For the First Federal acquisition, as part of the fair value of loans receivable, a net fair value discount was established for residential real estate, including home equity lines of credit, of $1.1 million that is being accreted over 55 months on a straight line basis. Approximately $240 thousand of accretion was taken into income for the twelve months ended December 31, 2015, compared to $318 thousand for the twelve months ended December 31, 2014. It is estimated that $189 thousand of accretion will occur annually through to 2017, and accretion of $157 thousand will occur during 2018. Similarly, for the Liberty Savings acquisition, as part of the fair value of loans receivable, a net fair value discount was established for residential real estate, including home equity lines of credit, of $1.2 million that is being accreted over 44 months on a straight line basis.
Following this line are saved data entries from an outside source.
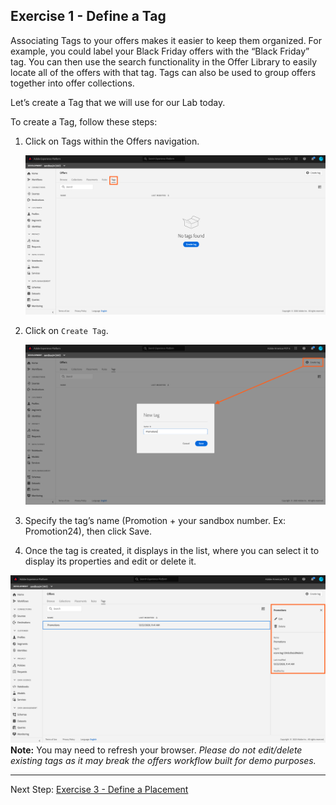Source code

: ## Exercise 1 - Define a Tag

Associating Tags to your offers makes it easier to keep them organized. For example, you could label your Black Friday offers with the “Black Friday” tag. You can then use the search functionality in the Offer Library to easily locate all of the offers with that tag. Tags can also be used to group offers together into offer collections. 

Let’s create a Tag that we will use for our Lab today.

To create a Tag, follow these steps:


1.	Click on Tags within the Offers navigation.

    ![Demo](images/navigate_to_tags.png)

2. Click on `Create Tag`.

    ![Demo](images/create_tag.png)
    
3.	Specify the tag’s name (Promotion + your sandbox number. Ex: Promotion24), then click Save.

4.	Once the tag is created, it displays in the list, where you can select it to display its properties and edit or delete it. 

![Demo](images/edit_tag.png)
**Note:** You may need to refresh your browser.
*Please do not edit/delete existing tags as it may break the offers workflow built for demo purposes.*

    
 ---

Next Step: [Exercise 3 - Define a Placement](Exercise3-Placements.md)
Approximately $159 thousand of accretion was taken into income for the twelve months ended December 31, 2015, and it is estimated that $317 thousand of accretion will occur annually through to 2018, and accretion of $53 thousand will occur during 2019.
 
For the First Federal acquisition, as part of the fair value of certificates of deposit, a fair value premium was established of $276 thousand that is being amortized over 17 months on a straight line basis. Approximately $126 thousand of amortization was taken as expense during the twelve months ended December 31, 2015, compared to $150 thousand of amortization expense during the twelve months ended December 31, 2014. For the Liberty Savings acquisition, as part of the fair value of certificates of deposit, a fair value premium was established of $124 thousand that is being amortized over 17 months on a straight line basis. Approximately $44 thousand of amortization was taken as expense during the twelve months ended December 31, 2015. It is estimated that an additional $80 thousand of amortization will occur during 2016.